> _Directions_: What lines below include the string "dowolnych"? Pick them out and copy them.

> _Supplied material_:
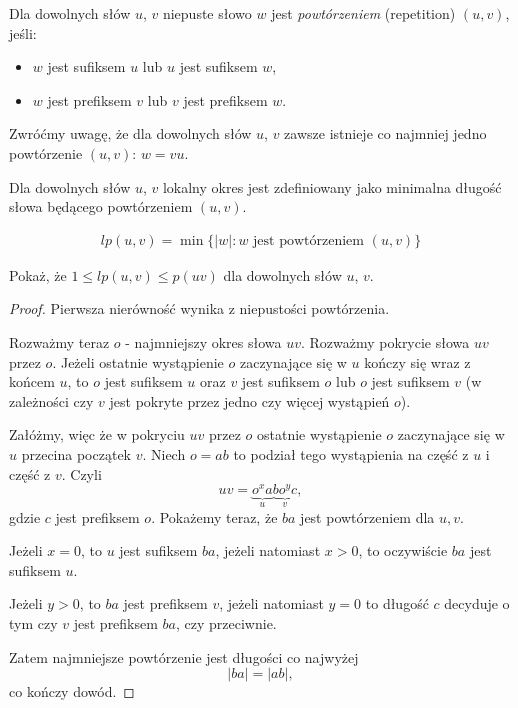 \begin{definition}{}{}
  Dla dowolnych słów $u$, $v$ niepuste słowo $w$ jest \emph{powtórzeniem} (repetition) $(u, v)$, jeśli:
  \begin{itemize}
    \item $w$ jest sufiksem $u$ lub $u$ jest sufiksem $w$,
    \item $w$ jest prefiksem $v$ lub $v$ jest prefiksem $w$.
  \end{itemize}
\end{definition}
Zwróćmy uwagę, że dla dowolnych słów $u$, $v$ zawsze istnieje co najmniej jedno powtórzenie $(u, v)$: $w = vu$.

\begin{definition}{}{}
  Dla dowolnych słów $u$, $v$ lokalny okres jest zdefiniowany jako minimalna długość słowa będącego powtórzeniem $(u, v)$.

  \begin{align*}
    lp(u, v) = \min\{|w|: \text{$w$ jest powtórzeniem $(u, v)$}\}
  \end{align*}
\end{definition}

\begin{problem}{}{}
  Pokaż, że $1 \le lp(u, v) \le p(uv)$ dla dowolnych słów $u$, $v$.
\end{problem}

\begin{proof}
Pierwsza nierówność wynika z niepustości powtórzenia. 

Rozważmy teraz $o$ - najmniejszy okres słowa $uv$. Rozważmy pokrycie słowa $uv$ przez $o$. Jeżeli ostatnie wystąpienie $o$ zaczynające się w $u$ kończy się wraz z końcem $u$, to $o$ jest sufiksem $u$ oraz $v$ jest sufiksem $o$ lub $o$ jest sufiksem $v$ (w zależności czy $v$ jest pokryte przez jedno czy więcej wystąpień $o$).

Załóżmy, więc że w pokryciu $uv$ przez $o$ ostatnie wystąpienie $o$ zaczynające się w $u$ przecina początek $v$. Niech $o=ab$ to podział tego wystąpienia na część z $u$ i część z $v$. Czyli 
$$uv = \underbrace{o^{x} a}_{u} \underbrace{b o^{y} c}_{v},$$
gdzie $c$ jest prefiksem $o$.
Pokażemy teraz, że $ba$ jest powtórzeniem dla $u, v$.

Jeżeli $x=0$, to $u$ jest sufiksem $ba$, jeżeli natomiast $x>0$, to oczywiście $ba$ jest sufiksem $u$.
 
Jeżeli $y>0$, to $ba$ jest prefiksem $v$, jeżeli natomiast $y=0$ to długość $c$ decyduje o tym czy $v$ jest prefiksem $ba$, czy przeciwnie. 
 
Zatem najmniejsze powtórzenie jest długości co najwyżej 
$$|ba| = |ab|,$$
co kończy dowód.
\end{proof}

> _Your response_:
  Dla dowolnych słów $u$, $v$ niepuste słowo $w$ jest \emph{powtórzeniem} (repetition) $(u, v)$, jeśli:
Zwróćmy uwagę, że dla dowolnych słów $u$, $v$ zawsze istnieje co najmniej jedno powtórzenie $(u, v)$: $w = vu$.
  Dla dowolnych słów $u$, $v$ lokalny okres jest zdefiniowany jako minimalna długość słowa będącego powtórzeniem $(u, v)$.
  Pokaż, że $1 \le lp(u, v) \le p(uv)$ dla dowolnych słów $u$, $v$.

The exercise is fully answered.